We can save a ggplot to our local environment at any time by saving it as an object. One really handy feature of this is that we can then continue to add layers to the plot by just adding them to that object.

# create an object, called pbase here, to store a graphic. Let's store the graphic with sex mapped to shape and color to species, with a trendline, but no facetting.
pbase = ggplot(penguins_df[!is.na(penguins_df$sex),],
       aes(x = flipper_length_mm, y = body_mass_g, shape = sex, color = species)) + # can still color by species for emphasis
  geom_point(na.rm = TRUE) + 
  scale_color_manual(values = hcl.colors(n = 3, palette = "Harmonic")) +
  scale_shape_manual(breaks = c("female", "male"), values = c(10, 4)) +
  labs(x = "Flipper Length (mm)", y = "Body Mass (g)") +
  theme_bw() +
  theme(panel.grid.major = element_blank(), 
        panel.grid.minor = element_blank(), 
        axis.title = element_text(size = 16),
        legend.position = "bottom",
        aspect.ratio = 1) + 
  # change geom_smooth back so that it uses the "global" aesthetics
  geom_smooth(method = "lm", se = TRUE)
# look at the object
pbase
## `geom_smooth()` using formula 'y ~ x'

Now we can call on our object pbase to add more plot elements.

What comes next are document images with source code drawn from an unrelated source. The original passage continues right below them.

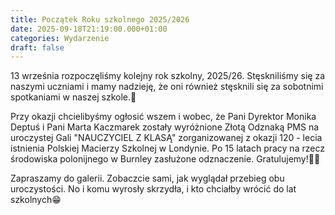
 ```yaml
---
title: Początek Roku szkolnego 2025/2026
date: 2025-09-18T21:19:00.000+01:00
categories: Wydarzenie
draft: false
---
```

13 września rozpoczęliśmy kolejny rok szkolny, 2025/26. Stęskniliśmy się za naszymi uczniami i mamy nadzieję, że oni również stęsknili się za sobotnimi spotkaniami w naszej szkole.🙂

Przy okazji chcielibyśmy ogłosić wszem i wobec, że Pani Dyrektor Monika Deptuś i Pani Marta Kaczmarek zostały wyróżnione Złotą Odznaką PMS na uroczystej Gali "NAUCZYCIEL Z KLASĄ" zorganizowanej z okazji 120 - lecia istnienia Polskiej Macierzy Szkolnej w Londynie. Po 15 latach pracy na rzecz środowiska polonijnego w Burnley zasłużone odznaczenie. Gratulujemy!👏👏

Zapraszamy do galerii. Zobaczcie sami, jak wyglądał przebieg obu uroczystości. No i komu wyrosły skrzydła, i kto chciałby wrócić do lat szkolnych😁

Let’s add facetting by species.

pbase + facet_wrap(~ species)
## `geom_smooth()` using formula 'y ~ x'

So when we get to a good “stopping point” with our graphic building, we can save a ggplot graphic as an object to shorten the code in further tweaking. Handy!

How about saving it for use outside of R? We can use the function ggsave().

NOTE: ggsave() always writes the last ggplot you displayed to the file name and format you specify. It’s good practice to save your ggplot to a local object, view the object, and then run ggsave().

ptop = pbase + facet_wrap(~ species) # save our final plot as an object by adding facet_wrap() to the base plot (pbase)
ptop # view ptop
ggsave("bodyMassbyFlipperLength.png") # pick a file name, including the extension to choose the file format. I used .png here.

You can also edit some of the saved file’s attributes. For example, we can specify the width and height of the saved plot and the units in which these dimensions are measured.

ggsave("bodyMassbyFlipperLength.pdf", height = 4, width = 6, units = "in") # specify a 4x6" PDF of the plot, in this case.